### [What you have to do]
Please give back, word for word, only the lines starting at the one containing "analysis on DiagramVQA." and ending at the one containing "# www.data.act.gov.au health datasets" within the material below.

### [Dataset]
* * *

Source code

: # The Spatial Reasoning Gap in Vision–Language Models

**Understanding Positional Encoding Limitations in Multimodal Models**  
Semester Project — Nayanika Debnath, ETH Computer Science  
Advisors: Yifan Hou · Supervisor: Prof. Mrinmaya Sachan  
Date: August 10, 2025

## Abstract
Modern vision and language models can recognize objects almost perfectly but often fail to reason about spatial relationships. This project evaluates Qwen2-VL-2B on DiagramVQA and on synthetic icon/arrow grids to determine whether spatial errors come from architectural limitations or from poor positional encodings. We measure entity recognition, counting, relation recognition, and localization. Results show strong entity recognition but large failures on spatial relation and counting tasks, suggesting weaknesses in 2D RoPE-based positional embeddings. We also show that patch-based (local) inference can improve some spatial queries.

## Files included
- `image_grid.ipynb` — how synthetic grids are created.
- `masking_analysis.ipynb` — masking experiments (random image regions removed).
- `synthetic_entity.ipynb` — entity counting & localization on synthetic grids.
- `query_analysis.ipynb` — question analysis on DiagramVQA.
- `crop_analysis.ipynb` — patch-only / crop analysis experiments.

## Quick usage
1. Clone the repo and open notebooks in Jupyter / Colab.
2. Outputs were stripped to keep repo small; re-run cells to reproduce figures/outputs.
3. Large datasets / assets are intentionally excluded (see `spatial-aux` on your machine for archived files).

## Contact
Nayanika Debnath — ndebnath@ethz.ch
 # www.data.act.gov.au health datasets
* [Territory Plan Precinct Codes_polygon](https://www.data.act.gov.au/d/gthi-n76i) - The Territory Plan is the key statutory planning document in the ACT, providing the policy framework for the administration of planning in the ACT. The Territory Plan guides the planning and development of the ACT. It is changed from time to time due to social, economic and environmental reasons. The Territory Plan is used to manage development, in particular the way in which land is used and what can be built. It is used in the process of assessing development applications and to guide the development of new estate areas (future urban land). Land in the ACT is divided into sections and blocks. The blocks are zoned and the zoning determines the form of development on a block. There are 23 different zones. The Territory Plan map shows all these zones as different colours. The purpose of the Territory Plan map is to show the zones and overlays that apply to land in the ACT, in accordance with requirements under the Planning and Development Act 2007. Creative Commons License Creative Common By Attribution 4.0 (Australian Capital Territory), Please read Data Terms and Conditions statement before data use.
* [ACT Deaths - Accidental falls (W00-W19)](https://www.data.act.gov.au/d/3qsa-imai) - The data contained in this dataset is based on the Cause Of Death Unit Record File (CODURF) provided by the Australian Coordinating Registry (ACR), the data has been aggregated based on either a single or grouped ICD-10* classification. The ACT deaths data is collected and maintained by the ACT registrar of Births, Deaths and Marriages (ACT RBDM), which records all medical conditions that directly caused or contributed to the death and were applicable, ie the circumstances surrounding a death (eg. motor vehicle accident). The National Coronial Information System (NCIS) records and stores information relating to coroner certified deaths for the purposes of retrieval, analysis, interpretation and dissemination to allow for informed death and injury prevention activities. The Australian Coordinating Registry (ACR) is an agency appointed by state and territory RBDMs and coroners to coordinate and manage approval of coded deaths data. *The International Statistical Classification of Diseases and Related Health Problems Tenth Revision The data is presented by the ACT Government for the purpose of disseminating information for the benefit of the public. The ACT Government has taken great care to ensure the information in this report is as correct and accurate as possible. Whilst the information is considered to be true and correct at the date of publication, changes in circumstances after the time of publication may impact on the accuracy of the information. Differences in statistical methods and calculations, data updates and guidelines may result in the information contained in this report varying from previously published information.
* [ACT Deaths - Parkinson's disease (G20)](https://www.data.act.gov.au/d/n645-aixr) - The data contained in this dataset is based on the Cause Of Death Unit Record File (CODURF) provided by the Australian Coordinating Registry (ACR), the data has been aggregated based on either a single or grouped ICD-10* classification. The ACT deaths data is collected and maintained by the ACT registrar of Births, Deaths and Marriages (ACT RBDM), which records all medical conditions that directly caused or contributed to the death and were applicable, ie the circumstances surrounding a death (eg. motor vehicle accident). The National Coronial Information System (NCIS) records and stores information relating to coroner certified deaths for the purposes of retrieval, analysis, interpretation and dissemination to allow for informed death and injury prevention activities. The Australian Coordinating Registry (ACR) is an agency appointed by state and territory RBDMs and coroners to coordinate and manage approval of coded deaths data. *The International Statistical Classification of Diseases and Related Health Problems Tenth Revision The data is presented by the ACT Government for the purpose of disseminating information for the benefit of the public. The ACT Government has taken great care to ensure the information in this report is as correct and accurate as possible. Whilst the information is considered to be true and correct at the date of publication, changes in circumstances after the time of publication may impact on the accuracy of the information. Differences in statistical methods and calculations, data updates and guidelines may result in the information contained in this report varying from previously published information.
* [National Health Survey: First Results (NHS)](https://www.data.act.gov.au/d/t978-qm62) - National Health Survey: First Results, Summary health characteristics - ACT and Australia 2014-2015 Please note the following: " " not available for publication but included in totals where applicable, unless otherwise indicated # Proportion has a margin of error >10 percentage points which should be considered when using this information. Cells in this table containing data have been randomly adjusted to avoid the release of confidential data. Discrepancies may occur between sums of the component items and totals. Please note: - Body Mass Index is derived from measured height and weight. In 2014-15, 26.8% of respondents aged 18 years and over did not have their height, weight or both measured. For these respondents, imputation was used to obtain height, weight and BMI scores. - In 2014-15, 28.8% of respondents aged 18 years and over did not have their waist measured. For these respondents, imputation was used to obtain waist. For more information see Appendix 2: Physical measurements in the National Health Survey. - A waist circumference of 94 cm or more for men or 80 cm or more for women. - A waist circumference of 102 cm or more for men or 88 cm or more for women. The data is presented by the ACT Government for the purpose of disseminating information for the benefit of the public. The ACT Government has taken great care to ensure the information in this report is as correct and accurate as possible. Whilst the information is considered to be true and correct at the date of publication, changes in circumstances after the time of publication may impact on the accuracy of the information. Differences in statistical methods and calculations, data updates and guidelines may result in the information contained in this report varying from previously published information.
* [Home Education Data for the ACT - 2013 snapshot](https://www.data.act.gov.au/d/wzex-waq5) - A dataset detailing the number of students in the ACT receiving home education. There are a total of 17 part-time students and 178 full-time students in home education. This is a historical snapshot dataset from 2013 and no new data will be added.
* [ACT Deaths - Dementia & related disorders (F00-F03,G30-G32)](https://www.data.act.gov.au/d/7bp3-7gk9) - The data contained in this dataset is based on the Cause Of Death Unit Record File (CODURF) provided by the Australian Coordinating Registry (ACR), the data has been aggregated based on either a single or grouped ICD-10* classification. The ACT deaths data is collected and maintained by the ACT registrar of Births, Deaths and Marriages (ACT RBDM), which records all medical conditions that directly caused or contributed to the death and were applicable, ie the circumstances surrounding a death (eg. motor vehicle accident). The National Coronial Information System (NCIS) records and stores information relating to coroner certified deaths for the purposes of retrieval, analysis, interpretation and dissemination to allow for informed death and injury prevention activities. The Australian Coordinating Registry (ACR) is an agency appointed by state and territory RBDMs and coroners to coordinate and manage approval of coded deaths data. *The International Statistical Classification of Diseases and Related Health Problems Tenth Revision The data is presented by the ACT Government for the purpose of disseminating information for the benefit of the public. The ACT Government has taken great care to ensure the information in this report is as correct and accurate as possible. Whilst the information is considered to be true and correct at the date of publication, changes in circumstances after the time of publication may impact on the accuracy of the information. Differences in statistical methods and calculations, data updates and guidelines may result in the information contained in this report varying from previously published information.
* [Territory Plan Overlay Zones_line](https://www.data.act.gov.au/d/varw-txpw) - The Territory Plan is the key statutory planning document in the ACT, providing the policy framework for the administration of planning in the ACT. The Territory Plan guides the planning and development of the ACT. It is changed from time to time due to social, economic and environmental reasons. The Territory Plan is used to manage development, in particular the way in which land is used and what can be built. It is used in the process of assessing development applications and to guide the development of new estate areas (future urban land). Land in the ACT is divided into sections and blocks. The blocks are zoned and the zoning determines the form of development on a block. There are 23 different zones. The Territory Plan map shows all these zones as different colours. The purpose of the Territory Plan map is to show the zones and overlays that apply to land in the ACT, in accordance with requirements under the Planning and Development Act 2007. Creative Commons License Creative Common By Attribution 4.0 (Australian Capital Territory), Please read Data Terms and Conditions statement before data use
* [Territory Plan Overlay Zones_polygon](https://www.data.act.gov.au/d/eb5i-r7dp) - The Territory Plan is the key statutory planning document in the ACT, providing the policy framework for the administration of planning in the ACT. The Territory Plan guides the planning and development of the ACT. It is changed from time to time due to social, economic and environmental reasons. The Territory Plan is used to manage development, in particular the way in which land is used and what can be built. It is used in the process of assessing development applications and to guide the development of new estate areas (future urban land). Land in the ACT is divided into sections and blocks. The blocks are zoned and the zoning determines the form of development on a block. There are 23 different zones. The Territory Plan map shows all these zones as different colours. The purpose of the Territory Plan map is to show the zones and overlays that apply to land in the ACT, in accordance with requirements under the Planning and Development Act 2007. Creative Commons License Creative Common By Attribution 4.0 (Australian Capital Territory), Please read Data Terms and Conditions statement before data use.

* * *

### [Answer box]
- `query_analysis.ipynb` — question analysis on DiagramVQA.
- `crop_analysis.ipynb` — patch-only / crop analysis experiments.

## Quick usage
1. Clone the repo and open notebooks in Jupyter / Colab.
2. Outputs were stripped to keep repo small; re-run cells to reproduce figures/outputs.
3. Large datasets / assets are intentionally excluded (see `spatial-aux` on your machine for archived files).

## Contact
Nayanika Debnath — ndebnath@ethz.ch
 # www.data.act.gov.au health datasets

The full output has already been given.